Musical education
As a child, Kuti learned piano and drums, and led his school choir. In the 1950s, Kuti told his parents that he was moving to London, England, to study medicine, but ended up attending the Trinity College of Music instead. While at Trinity, Kuti studied classical music, and learned about American jazz.
Pioneering ‘Afrobeat’
In 1963, Kuti formed a band called Koola Lobitos. He would later change the band’s name to Afrika 70, and again to Egypt 80. Beginning in the 1960s, Kuti pioneered and popularised his own unique style of music called ‘Afrobeat’. Afrobeat is a combination of funk, jazz, salsa, Calypso, and traditional Nigerian Yoruba music.

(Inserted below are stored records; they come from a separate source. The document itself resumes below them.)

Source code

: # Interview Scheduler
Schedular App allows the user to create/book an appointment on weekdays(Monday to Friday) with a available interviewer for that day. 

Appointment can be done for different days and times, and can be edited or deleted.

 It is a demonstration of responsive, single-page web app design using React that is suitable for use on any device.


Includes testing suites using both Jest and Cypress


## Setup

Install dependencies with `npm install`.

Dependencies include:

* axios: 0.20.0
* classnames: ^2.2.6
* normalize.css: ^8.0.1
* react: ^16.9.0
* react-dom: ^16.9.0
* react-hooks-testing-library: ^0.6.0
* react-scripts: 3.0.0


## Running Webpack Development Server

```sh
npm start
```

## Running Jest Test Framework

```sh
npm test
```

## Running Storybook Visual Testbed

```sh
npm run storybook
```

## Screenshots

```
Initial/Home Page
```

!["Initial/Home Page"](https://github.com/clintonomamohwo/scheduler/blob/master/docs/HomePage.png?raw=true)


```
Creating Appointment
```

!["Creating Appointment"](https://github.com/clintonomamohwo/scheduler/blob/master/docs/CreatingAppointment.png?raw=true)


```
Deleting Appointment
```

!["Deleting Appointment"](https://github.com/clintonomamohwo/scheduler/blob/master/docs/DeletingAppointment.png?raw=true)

In 1989, three years after touring the United States, Kuti released an album called Beasts of No Nation. The album cover portrayed world leaders Margaret Thatcher and Ronald Reagan (among others) as cartoon vampires baring bloody fangs. Rebelling against oppressive regimes through his music came at a heavy cost to Kuti, who was arrested by the Nigerian government 200 times, and was subject to numerous beatings that left him with lifelong scars.
Kuti was a polygamist and in 1978, married his 27 female backup dancers in a single wedding ceremony. In 1979, he formed a political party called the Movement of the People, and ran (unsuccessfully) to become the president of Nigeria. When Kuti died in 1997, at the age of 58, roughly one million people attended his funeral procession.